# PROBLEM
Retype only the lines that run from the top of the material below to the line bearing "- Power sets", inclusive, and keep the pictures out.

# RECORD EXCERPTS
..........
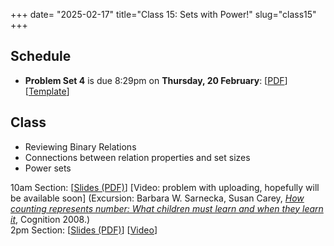 +++
date= "2025-02-17"
title="Class 15: Sets with Power!"
slug="class15"
+++

## Schedule

- **Problem Set 4** is due 8:29pm on
**Thursday, 20 February**: [[PDF](/docs/ps4.pdf)] [[Template](https://www.overleaf.com/read/kdfyffygvwpn#1f06d7)]

## Class

- Reviewing Binary Relations
- Connections between relation properties and set sizes
- Power sets

10am Section: [[Slides (PDF)](https://www.dropbox.com/scl/fi/jfxkl7oltzpeffq5qlx2r/cs2120-class15-dave.pdf?rlkey=brfdhk9k8w7jd28crlrus0fxk&dl=0)] [Video: problem with uploading, hopefully will be available soon] (Excursion: Barbara W. Sarnecka, Susan Carey, [_How counting represents number: What children must learn and when they learn it_](/docs/sarnecka2008.pdf), Cognition 2008.)  
2pm Section: [[Slides (PDF)](https://virginia.box.com/s/d5e33h9wm3482i0q6trhua7sabewqep8)] [[Video](https://uva.hosted.panopto.com/Panopto/Pages/Viewer.aspx?id=eb23cec9-2f54-4d39-b146-b28701397354)]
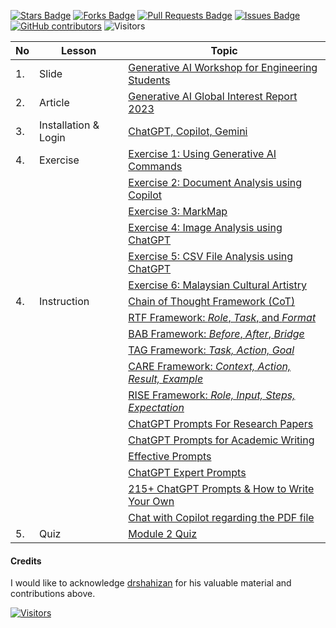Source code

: <a href="https://github.com/michaeltlp/gen_ai/stargazers"><img src="https://img.shields.io/github/stars/michaeltlp/gen_ai" alt="Stars Badge"/></a>
<a href="https://github.com/michaeltlp/gen_ai/network/members"><img src="https://img.shields.io/github/forks/michaeltlp/gen_ai" alt="Forks Badge"/></a>
<a href="https://github.com/michaeltlp/gen_ai"><img src="https://img.shields.io/github/issues-pr/michaeltlp/gen_ai" alt="Pull Requests Badge"/></a>
<a href="https://github.com/michaeltlp/gen_ai/issues"><img src="https://img.shields.io/github/issues/michaeltlp/gen_ai" alt="Issues Badge"/></a>
<a href="https://github.com/michaeltlp/gen_ai/graphs/contributors"><img alt="GitHub contributors" src="https://img.shields.io/github/contributors/michaeltlp/gen_ai?color=2b9348"></a>
![Visitors](https://api.visitorbadge.io/api/visitors?path=https%3A%2F%2Fgithub.com%2Fmichaeltlp%2Fgen_ai&labelColor=%23d9e3f0&countColor=%23697689&style=flat)

| No | Lesson | Topic |
|----|--------|-------|
| 1. | Slide | [Generative AI Workshop for Engineering Students](/material/Module_2_-_UTM.pdf)|
| 2. | Article | [Generative AI Global Interest Report 2023](https://www.electronicshub.org/generative-ai-global-interest-report-2023/) |
| 3. | Installation & Login | [ChatGPT, Copilot, Gemini](/material/installation.md) |
| 4. | Exercise | [Exercise 1: Using Generative AI Commands](/material/function.md) |
|    |        | [Exercise 2: Document Analysis using Copilot](/material/document_copilot.md) |
|    |        | [Exercise 3: MarkMap](/material/markmap.md) |
|    |        | [Exercise 4: Image Analysis using ChatGPT](/material/image_analysis.md) |
|    |        | [Exercise 5: CSV File Analysis using ChatGPT](/material/csv_statistic.md) |
|    |        | [Exercise 6: Malaysian Cultural Artistry](/material/drawing.md) | 
| 4. | Instruction | [Chain of Thought Framework (CoT)](/material/gen_frame/1cot.md) |
|    |             | [RTF Framework: _Role_, _Task_, and _Format_](/material/gen_frame/2rtf.md) |
|    |             | [BAB Framework: _Before_, _After_, _Bridge_](/material/gen_frame/3bab.md) |
|    |             | [TAG Framework: _Task, Action, Goal_](/material/gen_frame/4tag.md) |
|    |             | [CARE Framework: _Context, Action, Result, Example_](/material/gen_frame/5care.md) |
|    |             | [RISE Framework: _Role, Input, Steps, Expectation_](/material/gen_frame/6rise.md) |
|    |             | [ChatGPT Prompts For Research Papers](https://github.com/drshahizan/Generative-AI-Playground/blob/main/materials/prompt_research.md) |
|    |             | [ChatGPT Prompts for Academic Writing](https://github.com/drshahizan/Generative-AI-Playground/blob/main/materials/prompt_academic.md) |
|    |             | [Effective Prompts](https://drshahizan.gitbook.io/copywriting-chatgpt/prompts/effective-prompts) |
|    |             | [ChatGPT Expert Prompts](https://github.com/drshahizan/Generative-AI-Playground/blob/main/materials/prompt.md) |
|    |             | [215+ ChatGPT Prompts & How to Write Your Own](https://writesonic.com/blog/chatgpt-prompts) |
|    |             | [Chat with Copilot regarding the PDF file](https://github.com/drshahizan/Generative-AI-Playground/blob/main/materials/copilot.md) |
| 5. | Quiz  | [Module 2 Quiz](/material/Quiz%20Module%202.pdf) |

#### Credits
I would like to acknowledge [drshahizan](https://github.com/drshahizan) for his valuable material and contributions above.

[![Visitors](https://api.visitorbadge.io/api/visitors?path=https%3A%2F%2Fgithub.com%2Fmichaeltlp&countColor=%23263759)](https://visitorbadge.io/status?path=https%3A%2F%2Fgithub.com%2Fmichaeltlp)
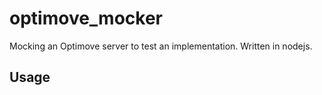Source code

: # optimove_mocker

Mocking an Optimove server to test an implementation. Written in nodejs.

## Usage
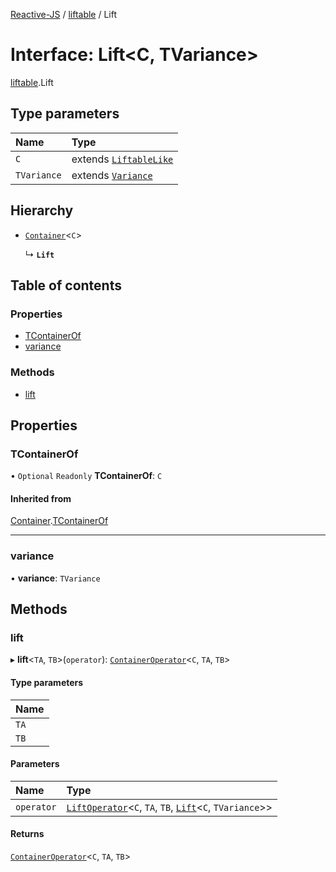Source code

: [Reactive-JS](../README.md) / [liftable](../modules/liftable.md) / Lift

# Interface: Lift<C, TVariance\>

[liftable](../modules/liftable.md).Lift

## Type parameters

| Name | Type |
| :------ | :------ |
| `C` | extends [`LiftableLike`](liftable.LiftableLike.md) |
| `TVariance` | extends [`Variance`](../modules/liftable.md#variance) |

## Hierarchy

- [`Container`](container.Container.md)<`C`\>

  ↳ **`Lift`**

## Table of contents

### Properties

- [TContainerOf](liftable.Lift.md#tcontainerof)
- [variance](liftable.Lift.md#variance)

### Methods

- [lift](liftable.Lift.md#lift)

## Properties

### TContainerOf

• `Optional` `Readonly` **TContainerOf**: `C`

#### Inherited from

[Container](container.Container.md).[TContainerOf](container.Container.md#tcontainerof)

___

### variance

• **variance**: `TVariance`

## Methods

### lift

▸ **lift**<`TA`, `TB`\>(`operator`): [`ContainerOperator`](../modules/container.md#containeroperator)<`C`, `TA`, `TB`\>

#### Type parameters

| Name |
| :------ |
| `TA` |
| `TB` |

#### Parameters

| Name | Type |
| :------ | :------ |
| `operator` | [`LiftOperator`](../modules/liftable.md#liftoperator)<`C`, `TA`, `TB`, [`Lift`](liftable.Lift.md)<`C`, `TVariance`\>\> |

#### Returns

[`ContainerOperator`](../modules/container.md#containeroperator)<`C`, `TA`, `TB`\>
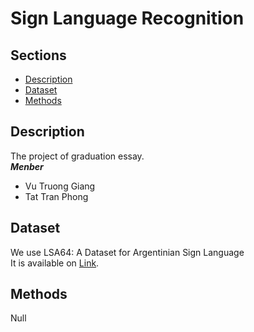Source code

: # Sign Language Recognition

## Sections
- [Description](#Description)
- [Dataset](#Dataset)
- [Methods](#Methods)
## Description
The project of graduation essay.<br />
***Menber***
* Vu Truong Giang
* Tat Tran Phong

## Dataset
We use LSA64: A Dataset for Argentinian Sign Language <br />
It is available on [Link](http://facundoq.github.io/datasets/lsa64/).

## Methods
<p>Null</p>
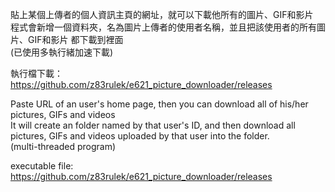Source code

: 貼上某個上傳者的個人資訊主頁的網址，就可以下載他所有的圖片、GIF和影片  
程式會新增一個資料夾，名為圖片上傳者的使用者名稱，並且把該使用者的所有圖片、GIF和影片 都下載到裡面  
(已使用多執行緒加速下載)  
  
執行檔下載：  
https://github.com/z83rulek/e621_picture_downloader/releases  
  
Paste URL of an user's home page, then you can download all of his/her pictures, GIFs and videos  
It will create an folder named by that user's ID, and then download all pictures, GIFs and videos uploaded by that user into the folder.  
(multi-threaded program)  
  
executable file:  
https://github.com/z83rulek/e621_picture_downloader/releases  
  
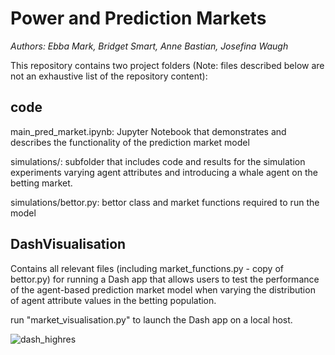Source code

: # Power and Prediction Markets

*Authors: Ebba Mark, Bridget Smart, Anne Bastian, Josefina Waugh*


This repository contains two project folders (Note: files described below are not an exhaustive list of the repository content):

## code
main_pred_market.ipynb: Jupyter Notebook that demonstrates and describes the functionality of the prediction market model

simulations/: subfolder that includes code and results for the simulation experiments varying agent attributes and introducing a whale agent on the betting market. 

simulations/bettor.py: bettor class and market functions required to run the model

## DashVisualisation
Contains all relevant files (including market_functions.py - copy of bettor.py) for running a Dash app that allows users to test the performance of the agent-based prediction market model when varying the distribution of agent attribute values in the betting population. 

run "market_visualisation.py" to launch the Dash app on a local host. 

<img alt="dash_highres" src="https://github.com/user-attachments/assets/00b511cd-fb9f-4084-9c50-bc75040dbc3c" />
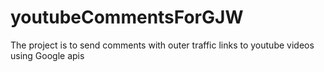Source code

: # youtubeCommentsForGJW
The project is to send comments with outer traffic links to youtube videos using Google apis
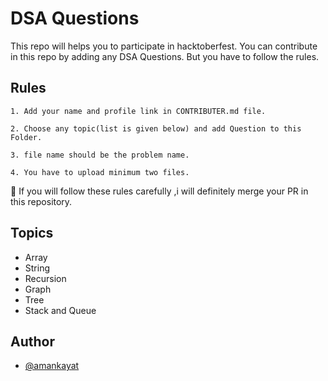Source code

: 
# DSA Questions

This repo will helps you to participate in hacktoberfest. You can contribute in this repo by adding any DSA Questions.
But you have to follow the rules.


## Rules


`1. Add your name and profile link in CONTRIBUTER.md file.`

`2. Choose any topic(list is given below) and add Question to this Folder.`

`3. file name should be the problem name.`

`4. You have to upload minimum two files.`

🔴 If you will follow these rules carefully ,i will definitely merge your PR in this repository.

## Topics

 - Array
 - String
 - Recursion
 - Graph
 - Tree
 - Stack and Queue


## Author

- [@amankayat](https://www.github.com/amankayat)

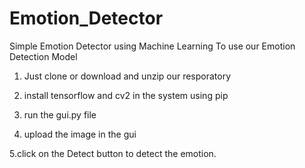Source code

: # Emotion_Detector
Simple Emotion Detector using Machine Learning
To use our Emotion Detection Model

1. Just clone or download and unzip our resporatory



2. install tensorflow and cv2 in the system using pip

3. run the gui.py file

4. upload the image in the gui

5.click on the Detect button to detect the emotion.
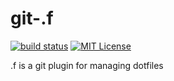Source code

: # git-.f

[![build status](https://secure.travis-ci.org/mlopes/git-.f.png?branch=master)](https://travis-ci.org/mlopes/git-.f)
[![MIT License](http://b.repl.ca/v1/License-MIT-blue.png)](http://opensource.org/licenses/MIT)

.f is a git plugin for managing dotfiles
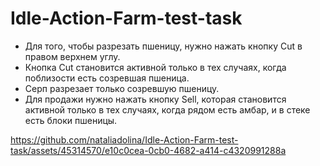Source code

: # Idle-Action-Farm-test-task
 * Для того, чтобы разрезать пшеницу, нужно нажать кнопку Cut в правом верхнем углу. 
 * Кнопка Cut становится активной только в тех случаях, когда поблизости есть созревшая пшеница.
 * Серп разрезает только созревшую пшеницу.
 * Для продажи нужно нажать кнопку Sell, которая становится активной только в тех случаях, когда рядом есть амбар,
и в стеке есть блоки пшеницы. 


https://github.com/nataliadolina/Idle-Action-Farm-test-task/assets/45314570/e10c0cea-0cb0-4682-a414-c4320991288a

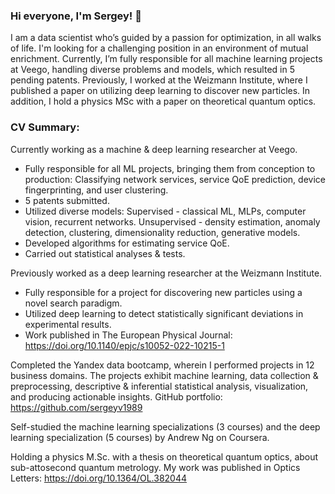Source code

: ### Hi everyone, I'm Sergey! 👋

I am a data scientist who’s guided by a passion for optimization, in all walks of life. I'm looking for a challenging position in an environment of mutual enrichment.
Currently, I’m fully responsible for all machine learning projects at Veego, handling diverse problems and models, which resulted in 5 pending patents. Previously, I worked at the Weizmann Institute, where I published a paper on utilizing deep learning to discover new particles. In addition, I hold a physics MSc with a paper on theoretical quantum optics.

### CV Summary:

Currently working as a machine & deep learning researcher at Veego.
* Fully responsible for all ML projects, bringing them from conception to production: Classifying network services, service QoE prediction, device fingerprinting, and user clustering.
* 5 patents submitted.
* Utilized diverse models: Supervised - classical ML, MLPs, computer vision, recurrent networks. Unsupervised - density estimation, anomaly detection, clustering, dimensionality reduction, generative models.
* Developed algorithms for estimating service QoE.
* Carried out statistical analyses & tests.

Previously worked as a deep learning researcher at the Weizmann Institute.
* Fully responsible for a project for discovering new particles using a novel search paradigm.
* Utilized deep learning to detect statistically significant deviations in experimental results.
* Work published in The European Physical Journal:
https://doi.org/10.1140/epjc/s10052-022-10215-1

Completed the Yandex data bootcamp, wherein I performed projects in 12 business domains. The projects exhibit machine learning, data collection & preprocessing, descriptive & inferential statistical analysis, visualization, and producing actionable insights.
GitHub portfolio:
https://github.com/sergeyv1989

Self-studied the machine learning specializations (3 courses) and the deep learning specialization (5 courses) by Andrew Ng on Coursera.

Holding a physics M.Sc. with a thesis on theoretical quantum optics, about sub-attosecond quantum metrology.
My work was published in Optics Letters:
https://doi.org/10.1364/OL.382044
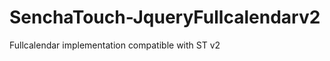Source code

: SenchaTouch-JqueryFullcalendarv2
================================

Fullcalendar implementation  compatible with  ST  v2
..........
# RESULT BELOW
 +++
date= "2025-02-17"
title="Class 15: Sets with Power!"
slug="class15"
+++

## Schedule

- **Problem Set 4** is due 8:29pm on
**Thursday, 20 February**: [[PDF](/docs/ps4.pdf)] [[Template](https://www.overleaf.com/read/kdfyffygvwpn#1f06d7)]

## Class

- Reviewing Binary Relations
- Connections between relation properties and set sizes
- Power sets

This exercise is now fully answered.